WHAT YOU WILL DO: Copy exactly the last part of the entries, starting from the line with "最大的隐患不是ns机能太拉么" and including the final line.

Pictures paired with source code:
>>

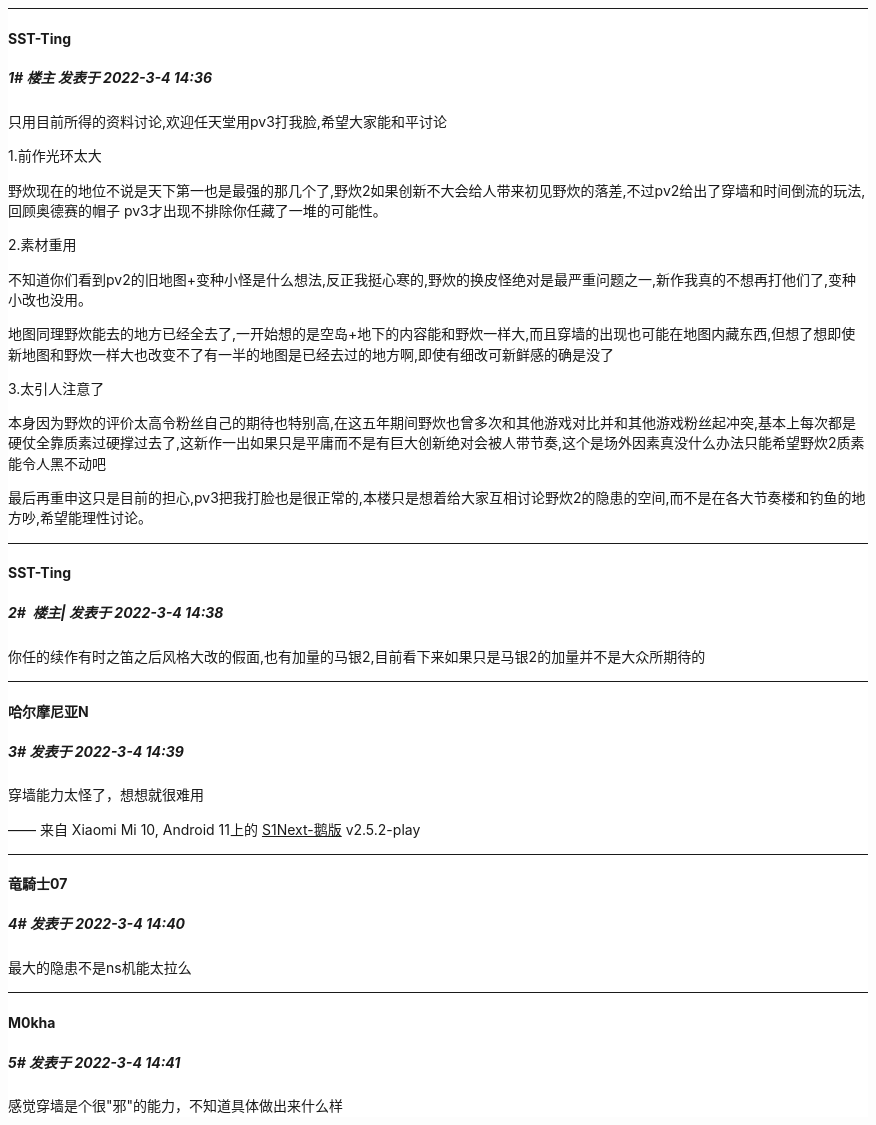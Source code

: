 

*****

####  SST-Ting  
##### 1#       楼主       发表于 2022-3-4 14:36

只用目前所得的资料讨论,欢迎任天堂用pv3打我脸,希望大家能和平讨论

 1.前作光环太大

 野炊现在的地位不说是天下第一也是最强的那几个了,野炊2如果创新不大会给人带来初见野炊的落差,不过pv2给出了穿墙和时间倒流的玩法,回顾奥德赛的帽子 pv3才出现不排除你任藏了一堆的可能性。

 2.素材重用

 不知道你们看到pv2的旧地图+变种小怪是什么想法,反正我挺心寒的,野炊的换皮怪绝对是最严重问题之一,新作我真的不想再打他们了,变种小改也没用。

 地图同理野炊能去的地方已经全去了,一开始想的是空岛+地下的内容能和野炊一样大,而且穿墙的出现也可能在地图内藏东西,但想了想即使新地图和野炊一样大也改变不了有一半的地图是已经去过的地方啊,即使有细改可新鲜感的确是没了

 3.太引人注意了

 本身因为野炊的评价太高令粉丝自己的期待也特别高,在这五年期间野炊也曾多次和其他游戏对比并和其他游戏粉丝起冲突,基本上每次都是硬仗全靠质素过硬撑过去了,这新作一出如果只是平庸而不是有巨大创新绝对会被人带节奏,这个是场外因素真没什么办法只能希望野炊2质素能令人黑不动吧

 最后再重申这只是目前的担心,pv3把我打脸也是很正常的,本楼只是想着给大家互相讨论野炊2的隐患的空间,而不是在各大节奏楼和钓鱼的地方吵,希望能理性讨论。

*****

####  SST-Ting  
##### 2#         楼主| 发表于 2022-3-4 14:38

你任的续作有时之笛之后风格大改的假面,也有加量的马银2,目前看下来如果只是马银2的加量并不是大众所期待的

*****

####  哈尔摩尼亚N  
##### 3#       发表于 2022-3-4 14:39

穿墙能力太怪了，想想就很难用

—— 来自 Xiaomi Mi 10, Android 11上的 [S1Next-鹅版](https://github.com/ykrank/S1-Next/releases) v2.5.2-play

*****

####  竜騎士07  
##### 4#       发表于 2022-3-4 14:40

最大的隐患不是ns机能太拉么

*****

####  M0kha  
##### 5#       发表于 2022-3-4 14:41

感觉穿墙是个很"邪"的能力，不知道具体做出来什么样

<<

ANSWER TO THE EXERCISE:
最大的隐患不是ns机能太拉么

*****

####  M0kha  
##### 5#       发表于 2022-3-4 14:41

感觉穿墙是个很"邪"的能力，不知道具体做出来什么样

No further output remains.